Industrial Strength Magic - Chapter 223: Paradox’s Probability Dodge
“Chris! Didn’t you just…” The kid said, pointing over his shoulder with a frown.
A moment later his eyes widened.
“You’re not Chris.”
“No!” Perry shouted. “That stupid kid from earlier switched places with me!”
“Oh? What’s my name?” The lean teen asked, raising his chin inquisitively
Perry heaved a breath.
“You’re actually the first person with two brain cells to rub together. Congratulations.” Perry said, adopting a fighting stance.
“You think I can’t stop you?” the kid asked, his muscles gradually swelling.
“I think only a Wildcard could,” Perry said with a shrug.
“I am over a hundred times stronger than a normal human!” he shouted, his voice deepening as he enlarged. “I bench thirty thousand pounds!”
“Just so I can dial this in to an appropriate amount of force,” Perry said. “Can you grow your eyeballs back?”
The meatball towering over him paused, and Perry could see the scales tip in his eyes.
“…We didn’t see each other,” The eight-foot monster said, motioning for Perry to pass by him.
“I’m always pleasantly surprised at how reasonable bruisers can be,” Perry muttered, grabbing Ava’s hand and tiptoeing past the big guy. The common perception of them as muscleheads really did them dirty.
A minute later, a blur of motion in the corner of his eye informed Perry that there was a speedster approaching.
He was moving about a hundred times faster than a normal human, which put him about five times faster than Perry.
Very fast, but not impossible, especially if…
Light.exe
Perry blasted the rapidly approaching speedster with light, causing the boy to close his eyes.
Perry clotheslined him, causing Ava to squeak as a blur tumbled past them at speeds she couldn’t even make out.
Whistling, Perry continued sauntering through Temple, stepping over the groaning speedster, his shirt showing an imposter from Among Us. I don’t think the East coast has this game, Shirt Demon.
Okay, I can see two potential ways to get out of here.

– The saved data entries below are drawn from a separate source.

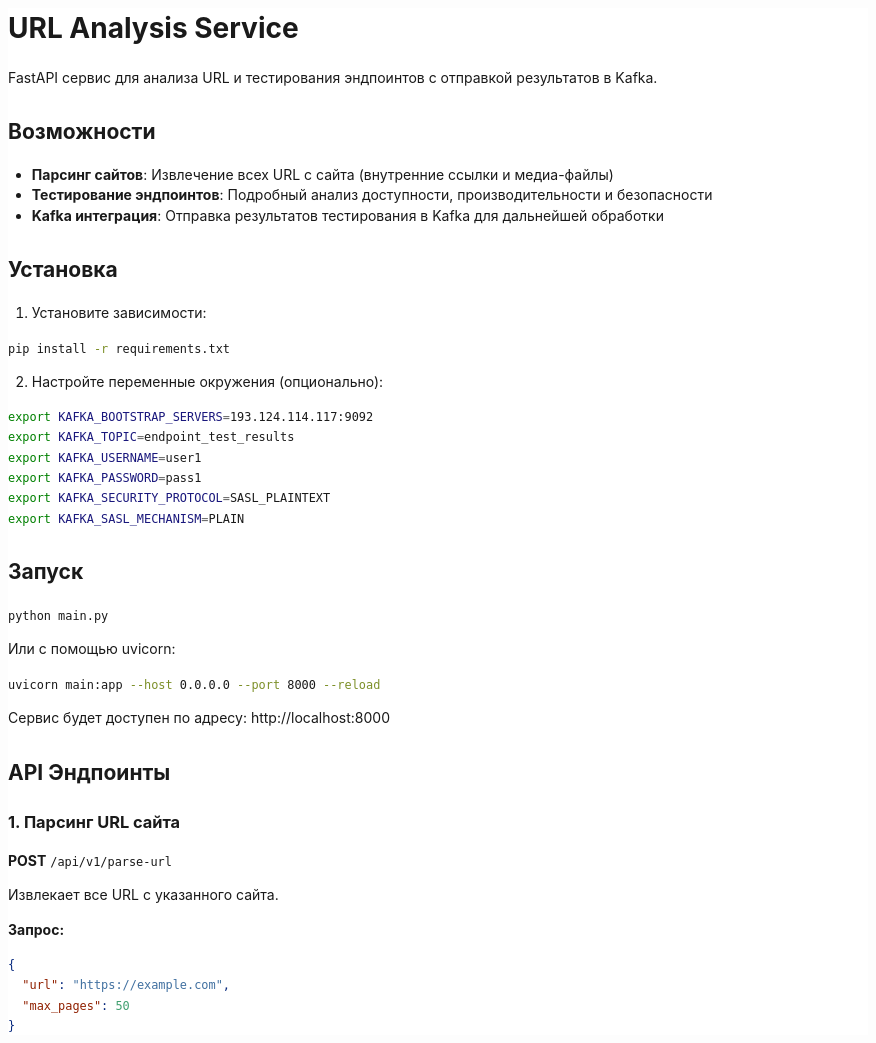 # URL Analysis Service

FastAPI сервис для анализа URL и тестирования эндпоинтов с отправкой результатов в Kafka.

## Возможности

- **Парсинг сайтов**: Извлечение всех URL с сайта (внутренние ссылки и медиа-файлы)
- **Тестирование эндпоинтов**: Подробный анализ доступности, производительности и безопасности
- **Kafka интеграция**: Отправка результатов тестирования в Kafka для дальнейшей обработки

## Установка

1. Установите зависимости:
```bash
pip install -r requirements.txt
```

2. Настройте переменные окружения (опционально):
```bash
export KAFKA_BOOTSTRAP_SERVERS=193.124.114.117:9092
export KAFKA_TOPIC=endpoint_test_results
export KAFKA_USERNAME=user1
export KAFKA_PASSWORD=pass1
export KAFKA_SECURITY_PROTOCOL=SASL_PLAINTEXT
export KAFKA_SASL_MECHANISM=PLAIN
```

## Запуск

```bash
python main.py
```

Или с помощью uvicorn:
```bash
uvicorn main:app --host 0.0.0.0 --port 8000 --reload
```

Сервис будет доступен по адресу: http://localhost:8000

## API Эндпоинты

### 1. Парсинг URL сайта

**POST** `/api/v1/parse-url`

Извлекает все URL с указанного сайта.

**Запрос:**
```json
{
  "url": "https://example.com",
  "max_pages": 50
}
```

#1 we hoof it all the way outside the compound’s anti-teleport field.
Pro: It takes us further away from the facility and the people inside, and it’s a very simple concept. Run as far as possible.
Con: It brings us out into the open and all the teen supers will get a bead on us and start a hell of a chase. And if there’s any more speedsters, they’re definitely going to catch up. It’ll probably be a fight all the way to the end.

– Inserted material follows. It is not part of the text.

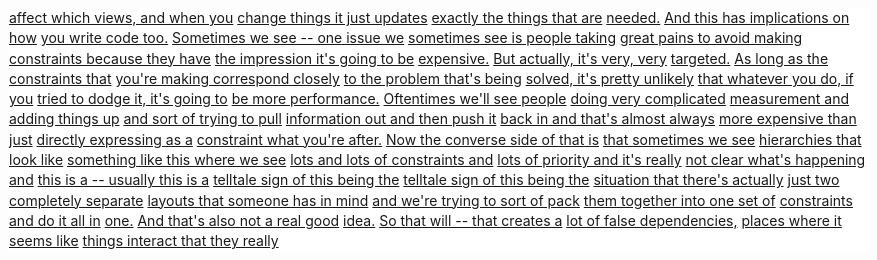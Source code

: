 [affect which views, and when you](https://developer.apple.com/videos/wwdc2018/videos/play/wwdc2018/220/?time=1194) [change things it just updates](https://developer.apple.com/videos/wwdc2018/videos/play/wwdc2018/220/?time=1195) [exactly the things that are](https://developer.apple.com/videos/wwdc2018/videos/play/wwdc2018/220/?time=1198) [needed.](https://developer.apple.com/videos/wwdc2018/videos/play/wwdc2018/220/?time=1199) [And this has implications on how](https://developer.apple.com/videos/wwdc2018/videos/play/wwdc2018/220/?time=1200) [you write code too.](https://developer.apple.com/videos/wwdc2018/videos/play/wwdc2018/220/?time=1202) [Sometimes we see -- one issue we](https://developer.apple.com/videos/wwdc2018/videos/play/wwdc2018/220/?time=1204) [sometimes see is people taking](https://developer.apple.com/videos/wwdc2018/videos/play/wwdc2018/220/?time=1207) [great pains to avoid making](https://developer.apple.com/videos/wwdc2018/videos/play/wwdc2018/220/?time=1208) [constraints because they have](https://developer.apple.com/videos/wwdc2018/videos/play/wwdc2018/220/?time=1211) [the impression it's going to be](https://developer.apple.com/videos/wwdc2018/videos/play/wwdc2018/220/?time=1213) [expensive.](https://developer.apple.com/videos/wwdc2018/videos/play/wwdc2018/220/?time=1215) [But actually, it's very, very](https://developer.apple.com/videos/wwdc2018/videos/play/wwdc2018/220/?time=1216) [targeted.](https://developer.apple.com/videos/wwdc2018/videos/play/wwdc2018/220/?time=1217) [As long as the constraints that](https://developer.apple.com/videos/wwdc2018/videos/play/wwdc2018/220/?time=1218) [you're making correspond closely](https://developer.apple.com/videos/wwdc2018/videos/play/wwdc2018/220/?time=1219) [to the problem that's being](https://developer.apple.com/videos/wwdc2018/videos/play/wwdc2018/220/?time=1221) [solved, it's pretty unlikely](https://developer.apple.com/videos/wwdc2018/videos/play/wwdc2018/220/?time=1222) [that whatever you do, if you](https://developer.apple.com/videos/wwdc2018/videos/play/wwdc2018/220/?time=1224) [tried to dodge it, it's going to](https://developer.apple.com/videos/wwdc2018/videos/play/wwdc2018/220/?time=1225) [be more performance.](https://developer.apple.com/videos/wwdc2018/videos/play/wwdc2018/220/?time=1226) [Oftentimes we'll see people](https://developer.apple.com/videos/wwdc2018/videos/play/wwdc2018/220/?time=1228) [doing very complicated](https://developer.apple.com/videos/wwdc2018/videos/play/wwdc2018/220/?time=1229) [measurement and adding things up](https://developer.apple.com/videos/wwdc2018/videos/play/wwdc2018/220/?time=1231) [and sort of trying to pull](https://developer.apple.com/videos/wwdc2018/videos/play/wwdc2018/220/?time=1233) [information out and then push it](https://developer.apple.com/videos/wwdc2018/videos/play/wwdc2018/220/?time=1234) [back in and that's almost always](https://developer.apple.com/videos/wwdc2018/videos/play/wwdc2018/220/?time=1235) [more expensive than just](https://developer.apple.com/videos/wwdc2018/videos/play/wwdc2018/220/?time=1237) [directly expressing as a](https://developer.apple.com/videos/wwdc2018/videos/play/wwdc2018/220/?time=1238) [constraint what you're after.](https://developer.apple.com/videos/wwdc2018/videos/play/wwdc2018/220/?time=1240) [Now the converse side of that is](https://developer.apple.com/videos/wwdc2018/videos/play/wwdc2018/220/?time=1242) [that sometimes we see](https://developer.apple.com/videos/wwdc2018/videos/play/wwdc2018/220/?time=1245) [hierarchies that look like](https://developer.apple.com/videos/wwdc2018/videos/play/wwdc2018/220/?time=1247) [something like this where we see](https://developer.apple.com/videos/wwdc2018/videos/play/wwdc2018/220/?time=1249) [lots and lots of constraints and](https://developer.apple.com/videos/wwdc2018/videos/play/wwdc2018/220/?time=1251) [lots of priority and it's really](https://developer.apple.com/videos/wwdc2018/videos/play/wwdc2018/220/?time=1252) [not clear what's happening and](https://developer.apple.com/videos/wwdc2018/videos/play/wwdc2018/220/?time=1254) [this is a -- usually this is a](https://developer.apple.com/videos/wwdc2018/videos/play/wwdc2018/220/?time=1256) [telltale sign of this being the](https://developer.apple.com/videos/wwdc2018/videos/play/wwdc2018/220/?time=1258) [telltale sign of this being the](https://developer.apple.com/videos/wwdc2018/videos/play/wwdc2018/220/?time=1258) [situation that there's actually](https://developer.apple.com/videos/wwdc2018/videos/play/wwdc2018/220/?time=1260) [just two completely separate](https://developer.apple.com/videos/wwdc2018/videos/play/wwdc2018/220/?time=1261) [layouts that someone has in mind](https://developer.apple.com/videos/wwdc2018/videos/play/wwdc2018/220/?time=1263) [and we're trying to sort of pack](https://developer.apple.com/videos/wwdc2018/videos/play/wwdc2018/220/?time=1265) [them together into one set of](https://developer.apple.com/videos/wwdc2018/videos/play/wwdc2018/220/?time=1267) [constraints and do it all in](https://developer.apple.com/videos/wwdc2018/videos/play/wwdc2018/220/?time=1269) [one.](https://developer.apple.com/videos/wwdc2018/videos/play/wwdc2018/220/?time=1270) [And that's also not a real good](https://developer.apple.com/videos/wwdc2018/videos/play/wwdc2018/220/?time=1271) [idea.](https://developer.apple.com/videos/wwdc2018/videos/play/wwdc2018/220/?time=1273) [So that will -- that creates a](https://developer.apple.com/videos/wwdc2018/videos/play/wwdc2018/220/?time=1274) [lot of false dependencies,](https://developer.apple.com/videos/wwdc2018/videos/play/wwdc2018/220/?time=1277) [places where it seems like](https://developer.apple.com/videos/wwdc2018/videos/play/wwdc2018/220/?time=1278) [things interact that they really](https://developer.apple.com/videos/wwdc2018/videos/play/wwdc2018/220/?time=1279)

#2 We head deeper into the facility and disable the field, then pop out of existence a moment later.
Pro: Less distance involved = quicker escape, not out in the open where everyone can see at once, means less people to fight at any one time.

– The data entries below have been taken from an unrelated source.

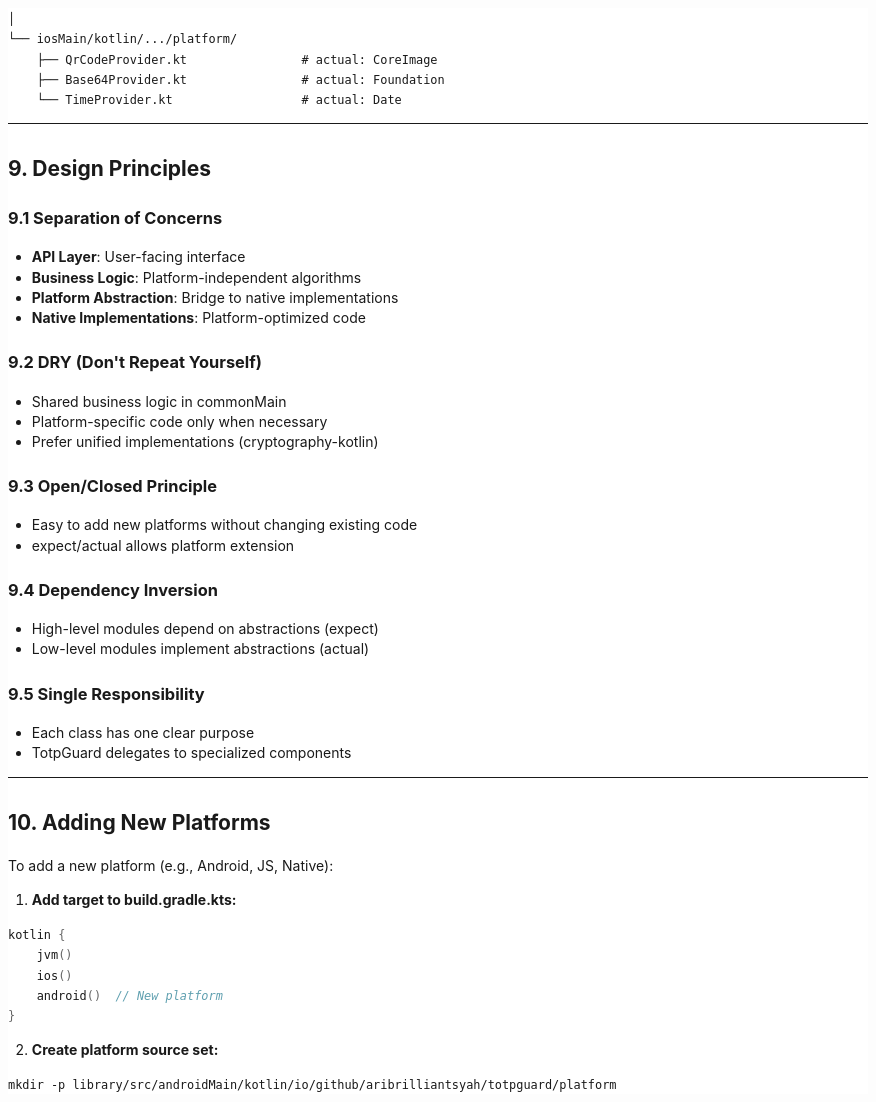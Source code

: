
 ```
│
└── iosMain/kotlin/.../platform/
    ├── QrCodeProvider.kt                # actual: CoreImage
    ├── Base64Provider.kt                # actual: Foundation
    └── TimeProvider.kt                  # actual: Date
```

---

## 9. Design Principles

### 9.1 Separation of Concerns
- **API Layer**: User-facing interface
- **Business Logic**: Platform-independent algorithms
- **Platform Abstraction**: Bridge to native implementations
- **Native Implementations**: Platform-optimized code

### 9.2 DRY (Don't Repeat Yourself)
- Shared business logic in commonMain
- Platform-specific code only when necessary
- Prefer unified implementations (cryptography-kotlin)

### 9.3 Open/Closed Principle
- Easy to add new platforms without changing existing code
- expect/actual allows platform extension

### 9.4 Dependency Inversion
- High-level modules depend on abstractions (expect)
- Low-level modules implement abstractions (actual)

### 9.5 Single Responsibility
- Each class has one clear purpose
- TotpGuard delegates to specialized components

---

## 10. Adding New Platforms

To add a new platform (e.g., Android, JS, Native):

1. **Add target to build.gradle.kts:**
```kotlin
kotlin {
    jvm()
    ios()
    android()  // New platform
}
```

2. **Create platform source set:**
```
mkdir -p library/src/androidMain/kotlin/io/github/aribrilliantsyah/totpguard/platform
```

Con: Unknown defenses at the field generator, possibly more powerful supers guarding it to prevent this particular tactic. Higher risk, higher reward.
Perry wasn’t sure which one gave them a better shot at escape.
“Well, this seems like a perfect opportunity to try out a new spell,” Perry muttered to himself. He’d tried it in arguments with Heather before, but this would be the first combat test.
“May I have your hands?” Perry asked, holding his out.
The Minder frowned and grabbed his hands.
Paradox’s Probability Dodge.exe
Paradox’s Probability Dodge (Difficulty: Master)
Ingredients: Death Crystal, Feather of Gorm, Realm-Piercing Crystal, Vivant root, Power Stone, Blood of the caster. Reality stabilizer.
Use Reality Stabilizer to allow for manipulation of the Gorm Feather. Always use thick nitrile gloves when handling Death Crystal. Be careful of symbolism while handling Realm-Piercing Crystal.
Infuse The Feather of Gorm with Vivant root, compress feather into a small square on the end of a multi-faceted Realm-Piercing Crystal as shown on Graph 1a. cut the Death Crystal into a cap for the feather as shown in 1b.
Back away to a safe distance and turn off Reality Stabilizer. If the seal is perfect, the Gorm Feather won’t explode out and kill you with Death Crystal Shrapnel.
Once this step is complete, infuse the Death Crystal with the caster’s Fate, drawn from their blood. You should feel a slight physical drain. That’s normal.
Once the Death Crystal is charged, strike the Death crystal cap with the Power Stone to activate the spell.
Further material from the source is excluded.